> [Given records]:
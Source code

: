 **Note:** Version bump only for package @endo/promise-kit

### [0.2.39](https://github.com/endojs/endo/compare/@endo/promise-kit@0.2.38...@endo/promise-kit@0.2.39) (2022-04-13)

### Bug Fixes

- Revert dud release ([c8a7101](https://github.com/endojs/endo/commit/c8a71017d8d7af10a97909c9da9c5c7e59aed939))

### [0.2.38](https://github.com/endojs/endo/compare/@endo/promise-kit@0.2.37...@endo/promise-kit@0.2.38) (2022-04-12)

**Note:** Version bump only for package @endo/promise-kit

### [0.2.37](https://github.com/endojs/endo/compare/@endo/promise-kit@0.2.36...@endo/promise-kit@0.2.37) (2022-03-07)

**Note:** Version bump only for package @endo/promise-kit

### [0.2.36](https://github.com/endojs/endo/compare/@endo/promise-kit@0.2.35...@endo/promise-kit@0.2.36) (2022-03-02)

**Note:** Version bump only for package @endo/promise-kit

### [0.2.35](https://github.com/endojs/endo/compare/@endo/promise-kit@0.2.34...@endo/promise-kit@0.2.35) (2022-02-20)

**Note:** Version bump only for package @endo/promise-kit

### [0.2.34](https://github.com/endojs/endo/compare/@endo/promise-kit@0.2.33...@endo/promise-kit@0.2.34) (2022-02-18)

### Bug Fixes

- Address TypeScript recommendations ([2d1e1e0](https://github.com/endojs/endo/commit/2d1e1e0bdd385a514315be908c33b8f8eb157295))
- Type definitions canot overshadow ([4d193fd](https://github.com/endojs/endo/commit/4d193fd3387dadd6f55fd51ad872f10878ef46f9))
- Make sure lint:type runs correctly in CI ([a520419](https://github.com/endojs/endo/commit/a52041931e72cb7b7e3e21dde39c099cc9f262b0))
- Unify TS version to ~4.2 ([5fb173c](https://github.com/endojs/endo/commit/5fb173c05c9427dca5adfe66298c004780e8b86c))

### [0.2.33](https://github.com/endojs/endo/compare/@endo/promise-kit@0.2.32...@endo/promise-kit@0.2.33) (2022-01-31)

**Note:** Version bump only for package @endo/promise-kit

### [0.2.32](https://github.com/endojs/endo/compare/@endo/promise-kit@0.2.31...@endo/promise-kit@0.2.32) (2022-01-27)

> [Assignment]: For each line of the material that includes the word "commit", make a copy.

> [Exercise result]:
- Revert dud release ([c8a7101](https://github.com/endojs/endo/commit/c8a71017d8d7af10a97909c9da9c5c7e59aed939))
- Address TypeScript recommendations ([2d1e1e0](https://github.com/endojs/endo/commit/2d1e1e0bdd385a514315be908c33b8f8eb157295))
- Type definitions canot overshadow ([4d193fd](https://github.com/endojs/endo/commit/4d193fd3387dadd6f55fd51ad872f10878ef46f9))
- Make sure lint:type runs correctly in CI ([a520419](https://github.com/endojs/endo/commit/a52041931e72cb7b7e3e21dde39c099cc9f262b0))
- Unify TS version to ~4.2 ([5fb173c](https://github.com/endojs/endo/commit/5fb173c05c9427dca5adfe66298c004780e8b86c))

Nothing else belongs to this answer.